Saved entries
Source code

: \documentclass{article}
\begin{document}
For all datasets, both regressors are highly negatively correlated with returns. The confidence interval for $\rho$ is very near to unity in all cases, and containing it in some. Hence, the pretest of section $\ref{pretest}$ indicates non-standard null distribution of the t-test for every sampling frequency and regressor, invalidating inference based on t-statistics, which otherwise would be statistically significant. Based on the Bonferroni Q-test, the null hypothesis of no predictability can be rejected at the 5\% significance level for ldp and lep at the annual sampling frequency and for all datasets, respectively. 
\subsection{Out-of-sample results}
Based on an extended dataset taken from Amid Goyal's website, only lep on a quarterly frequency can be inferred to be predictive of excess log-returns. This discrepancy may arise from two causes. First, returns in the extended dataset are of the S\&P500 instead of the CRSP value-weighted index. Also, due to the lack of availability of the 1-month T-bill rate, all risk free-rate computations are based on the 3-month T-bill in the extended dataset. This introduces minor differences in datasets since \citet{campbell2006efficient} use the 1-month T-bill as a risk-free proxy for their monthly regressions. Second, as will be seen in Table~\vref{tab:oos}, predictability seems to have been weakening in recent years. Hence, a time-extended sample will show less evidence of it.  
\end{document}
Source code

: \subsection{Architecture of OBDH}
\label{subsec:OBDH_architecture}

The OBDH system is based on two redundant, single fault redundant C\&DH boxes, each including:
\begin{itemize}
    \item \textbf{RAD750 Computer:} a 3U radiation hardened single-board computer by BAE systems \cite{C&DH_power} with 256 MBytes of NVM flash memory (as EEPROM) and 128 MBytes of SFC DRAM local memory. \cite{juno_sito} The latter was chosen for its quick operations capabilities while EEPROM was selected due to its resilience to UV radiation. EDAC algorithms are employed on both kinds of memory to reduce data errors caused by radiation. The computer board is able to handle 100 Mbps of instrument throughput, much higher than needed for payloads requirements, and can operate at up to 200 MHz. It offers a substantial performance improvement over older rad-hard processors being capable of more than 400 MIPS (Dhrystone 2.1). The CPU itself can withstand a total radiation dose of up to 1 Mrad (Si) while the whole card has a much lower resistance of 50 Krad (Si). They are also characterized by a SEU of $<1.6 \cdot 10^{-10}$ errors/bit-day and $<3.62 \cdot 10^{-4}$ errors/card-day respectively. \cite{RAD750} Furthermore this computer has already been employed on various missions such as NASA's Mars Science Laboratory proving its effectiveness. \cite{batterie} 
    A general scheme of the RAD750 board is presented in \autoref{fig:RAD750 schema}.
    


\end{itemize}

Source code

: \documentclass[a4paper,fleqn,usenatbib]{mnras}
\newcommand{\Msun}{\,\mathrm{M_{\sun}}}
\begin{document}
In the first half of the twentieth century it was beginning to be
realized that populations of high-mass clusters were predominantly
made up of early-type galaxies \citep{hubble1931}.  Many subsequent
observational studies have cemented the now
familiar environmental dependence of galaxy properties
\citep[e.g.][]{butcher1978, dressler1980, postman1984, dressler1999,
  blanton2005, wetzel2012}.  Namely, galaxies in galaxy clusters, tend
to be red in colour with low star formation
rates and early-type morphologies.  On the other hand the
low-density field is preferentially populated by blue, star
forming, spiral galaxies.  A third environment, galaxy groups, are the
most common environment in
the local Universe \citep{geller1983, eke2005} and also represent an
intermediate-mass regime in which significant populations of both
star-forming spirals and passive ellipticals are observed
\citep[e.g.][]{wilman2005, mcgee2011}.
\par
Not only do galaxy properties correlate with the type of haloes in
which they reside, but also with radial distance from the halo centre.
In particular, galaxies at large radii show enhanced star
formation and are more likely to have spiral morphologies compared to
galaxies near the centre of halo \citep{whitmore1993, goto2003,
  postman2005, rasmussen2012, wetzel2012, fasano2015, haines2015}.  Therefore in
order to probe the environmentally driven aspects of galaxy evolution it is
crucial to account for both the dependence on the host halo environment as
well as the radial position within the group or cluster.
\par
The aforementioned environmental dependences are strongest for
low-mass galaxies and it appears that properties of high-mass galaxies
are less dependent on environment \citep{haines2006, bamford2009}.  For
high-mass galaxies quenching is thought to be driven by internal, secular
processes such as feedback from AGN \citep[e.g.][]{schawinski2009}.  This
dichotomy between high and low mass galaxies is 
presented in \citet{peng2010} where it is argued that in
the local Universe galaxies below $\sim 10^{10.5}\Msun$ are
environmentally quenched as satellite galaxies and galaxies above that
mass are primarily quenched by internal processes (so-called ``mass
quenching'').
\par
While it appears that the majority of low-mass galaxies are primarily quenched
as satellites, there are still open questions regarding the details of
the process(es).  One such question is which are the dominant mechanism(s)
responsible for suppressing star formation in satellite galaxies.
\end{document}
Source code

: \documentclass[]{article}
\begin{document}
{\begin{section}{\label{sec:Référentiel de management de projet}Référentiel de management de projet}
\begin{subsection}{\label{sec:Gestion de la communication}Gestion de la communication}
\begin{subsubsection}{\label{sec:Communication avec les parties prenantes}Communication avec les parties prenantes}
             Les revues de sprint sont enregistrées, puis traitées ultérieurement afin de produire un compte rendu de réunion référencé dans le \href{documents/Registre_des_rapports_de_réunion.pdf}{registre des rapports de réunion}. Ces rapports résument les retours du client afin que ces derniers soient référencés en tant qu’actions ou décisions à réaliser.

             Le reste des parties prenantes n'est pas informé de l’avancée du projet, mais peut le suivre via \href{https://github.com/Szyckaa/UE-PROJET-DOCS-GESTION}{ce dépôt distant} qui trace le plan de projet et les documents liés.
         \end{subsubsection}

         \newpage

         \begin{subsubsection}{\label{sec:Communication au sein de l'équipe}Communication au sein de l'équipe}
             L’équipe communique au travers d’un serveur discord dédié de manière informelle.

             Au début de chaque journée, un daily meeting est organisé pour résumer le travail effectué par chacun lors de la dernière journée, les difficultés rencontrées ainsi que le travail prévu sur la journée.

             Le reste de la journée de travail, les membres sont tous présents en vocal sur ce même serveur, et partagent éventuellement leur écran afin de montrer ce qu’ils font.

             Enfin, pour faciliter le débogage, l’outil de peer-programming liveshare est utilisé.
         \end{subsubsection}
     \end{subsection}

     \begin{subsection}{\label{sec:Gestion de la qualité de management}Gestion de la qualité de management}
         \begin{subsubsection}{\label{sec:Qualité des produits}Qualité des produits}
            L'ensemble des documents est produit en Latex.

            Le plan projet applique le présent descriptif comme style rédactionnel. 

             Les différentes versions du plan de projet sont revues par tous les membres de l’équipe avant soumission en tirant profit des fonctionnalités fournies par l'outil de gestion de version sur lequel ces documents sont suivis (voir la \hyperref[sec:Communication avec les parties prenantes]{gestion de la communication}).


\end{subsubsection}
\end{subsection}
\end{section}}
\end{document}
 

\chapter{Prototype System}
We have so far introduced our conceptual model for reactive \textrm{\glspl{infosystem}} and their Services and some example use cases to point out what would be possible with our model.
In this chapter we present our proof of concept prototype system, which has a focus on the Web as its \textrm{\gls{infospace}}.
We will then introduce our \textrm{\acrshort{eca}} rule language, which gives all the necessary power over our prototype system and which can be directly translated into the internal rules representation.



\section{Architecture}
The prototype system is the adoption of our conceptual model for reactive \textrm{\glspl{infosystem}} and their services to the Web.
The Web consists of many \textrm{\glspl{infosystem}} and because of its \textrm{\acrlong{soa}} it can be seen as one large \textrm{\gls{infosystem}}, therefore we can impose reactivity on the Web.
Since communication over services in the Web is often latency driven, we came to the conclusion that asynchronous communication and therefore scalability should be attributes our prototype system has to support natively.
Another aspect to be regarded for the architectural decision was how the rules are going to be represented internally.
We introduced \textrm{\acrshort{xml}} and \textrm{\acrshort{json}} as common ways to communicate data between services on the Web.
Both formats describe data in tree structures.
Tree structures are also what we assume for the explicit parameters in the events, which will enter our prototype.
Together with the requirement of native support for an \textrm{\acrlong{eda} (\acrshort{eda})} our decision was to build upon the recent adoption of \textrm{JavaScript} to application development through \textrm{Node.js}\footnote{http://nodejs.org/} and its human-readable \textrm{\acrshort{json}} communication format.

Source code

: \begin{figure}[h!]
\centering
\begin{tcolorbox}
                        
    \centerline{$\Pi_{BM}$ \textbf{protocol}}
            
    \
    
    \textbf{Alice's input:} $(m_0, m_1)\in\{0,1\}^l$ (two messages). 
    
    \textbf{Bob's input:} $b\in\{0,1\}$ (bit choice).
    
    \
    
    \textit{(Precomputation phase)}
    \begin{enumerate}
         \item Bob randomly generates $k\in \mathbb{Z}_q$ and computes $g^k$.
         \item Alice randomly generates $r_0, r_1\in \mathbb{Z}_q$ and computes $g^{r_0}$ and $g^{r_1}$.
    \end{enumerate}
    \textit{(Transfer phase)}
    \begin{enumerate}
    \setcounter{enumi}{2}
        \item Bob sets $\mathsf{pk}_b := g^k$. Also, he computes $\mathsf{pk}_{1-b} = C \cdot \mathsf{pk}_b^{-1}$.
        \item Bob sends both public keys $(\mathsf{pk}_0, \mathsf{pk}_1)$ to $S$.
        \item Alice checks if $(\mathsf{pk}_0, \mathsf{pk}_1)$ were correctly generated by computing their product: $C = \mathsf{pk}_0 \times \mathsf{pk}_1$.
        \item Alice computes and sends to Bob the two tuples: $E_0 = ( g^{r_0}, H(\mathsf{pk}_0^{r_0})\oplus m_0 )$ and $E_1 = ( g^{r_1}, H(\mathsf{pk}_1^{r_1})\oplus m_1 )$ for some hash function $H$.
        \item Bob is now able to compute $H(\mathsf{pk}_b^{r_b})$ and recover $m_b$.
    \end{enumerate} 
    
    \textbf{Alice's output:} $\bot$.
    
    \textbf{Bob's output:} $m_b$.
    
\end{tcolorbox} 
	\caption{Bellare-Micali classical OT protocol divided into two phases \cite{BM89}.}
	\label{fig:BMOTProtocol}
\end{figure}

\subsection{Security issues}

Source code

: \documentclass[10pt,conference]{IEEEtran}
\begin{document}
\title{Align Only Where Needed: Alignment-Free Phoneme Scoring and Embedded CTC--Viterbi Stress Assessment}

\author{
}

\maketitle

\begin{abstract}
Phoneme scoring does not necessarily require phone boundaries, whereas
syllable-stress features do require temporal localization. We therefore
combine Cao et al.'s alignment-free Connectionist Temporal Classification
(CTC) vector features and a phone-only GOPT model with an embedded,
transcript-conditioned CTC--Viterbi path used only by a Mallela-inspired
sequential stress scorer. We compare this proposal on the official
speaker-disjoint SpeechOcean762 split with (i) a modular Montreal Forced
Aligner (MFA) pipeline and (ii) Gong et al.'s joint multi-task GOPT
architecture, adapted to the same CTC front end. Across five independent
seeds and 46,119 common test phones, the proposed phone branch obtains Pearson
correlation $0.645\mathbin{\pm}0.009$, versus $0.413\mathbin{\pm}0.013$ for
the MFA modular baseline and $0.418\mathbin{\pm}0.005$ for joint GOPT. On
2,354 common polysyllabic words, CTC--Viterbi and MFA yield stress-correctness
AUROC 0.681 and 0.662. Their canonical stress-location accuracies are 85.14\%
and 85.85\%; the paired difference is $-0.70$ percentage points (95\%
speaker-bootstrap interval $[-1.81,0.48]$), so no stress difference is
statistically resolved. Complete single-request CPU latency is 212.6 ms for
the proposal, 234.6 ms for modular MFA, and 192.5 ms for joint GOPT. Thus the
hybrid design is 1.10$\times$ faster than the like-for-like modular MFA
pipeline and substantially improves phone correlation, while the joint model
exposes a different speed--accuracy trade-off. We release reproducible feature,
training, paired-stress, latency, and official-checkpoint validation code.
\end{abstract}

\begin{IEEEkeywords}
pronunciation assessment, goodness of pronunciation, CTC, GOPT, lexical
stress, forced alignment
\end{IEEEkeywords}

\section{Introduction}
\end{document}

→ **PROBLEM STATEMENT**: In the entries above, restate word for word the lines between the one holding "argued that in" and the one holding "Au début de", inclusive, and nothing besides.

→ **ANSWER BOX**:
presented in \citet{peng2010} where it is argued that in
the local Universe galaxies below $\sim 10^{10.5}\Msun$ are
environmentally quenched as satellite galaxies and galaxies above that
mass are primarily quenched by internal processes (so-called ``mass
quenching'').
\par
While it appears that the majority of low-mass galaxies are primarily quenched
as satellites, there are still open questions regarding the details of
the process(es).  One such question is which are the dominant mechanism(s)
responsible for suppressing star formation in satellite galaxies.
\end{document}
Source code

: \documentclass[]{article}
\begin{document}
{\begin{section}{\label{sec:Référentiel de management de projet}Référentiel de management de projet}
\begin{subsection}{\label{sec:Gestion de la communication}Gestion de la communication}
\begin{subsubsection}{\label{sec:Communication avec les parties prenantes}Communication avec les parties prenantes}
             Les revues de sprint sont enregistrées, puis traitées ultérieurement afin de produire un compte rendu de réunion référencé dans le \href{documents/Registre_des_rapports_de_réunion.pdf}{registre des rapports de réunion}. Ces rapports résument les retours du client afin que ces derniers soient référencés en tant qu’actions ou décisions à réaliser.

             Le reste des parties prenantes n'est pas informé de l’avancée du projet, mais peut le suivre via \href{https://github.com/Szyckaa/UE-PROJET-DOCS-GESTION}{ce dépôt distant} qui trace le plan de projet et les documents liés.
         \end{subsubsection}

         \newpage

         \begin{subsubsection}{\label{sec:Communication au sein de l'équipe}Communication au sein de l'équipe}
             L’équipe communique au travers d’un serveur discord dédié de manière informelle.

             Au début de chaque journée, un daily meeting est organisé pour résumer le travail effectué par chacun lors de la dernière journée, les difficultés rencontrées ainsi que le travail prévu sur la journée.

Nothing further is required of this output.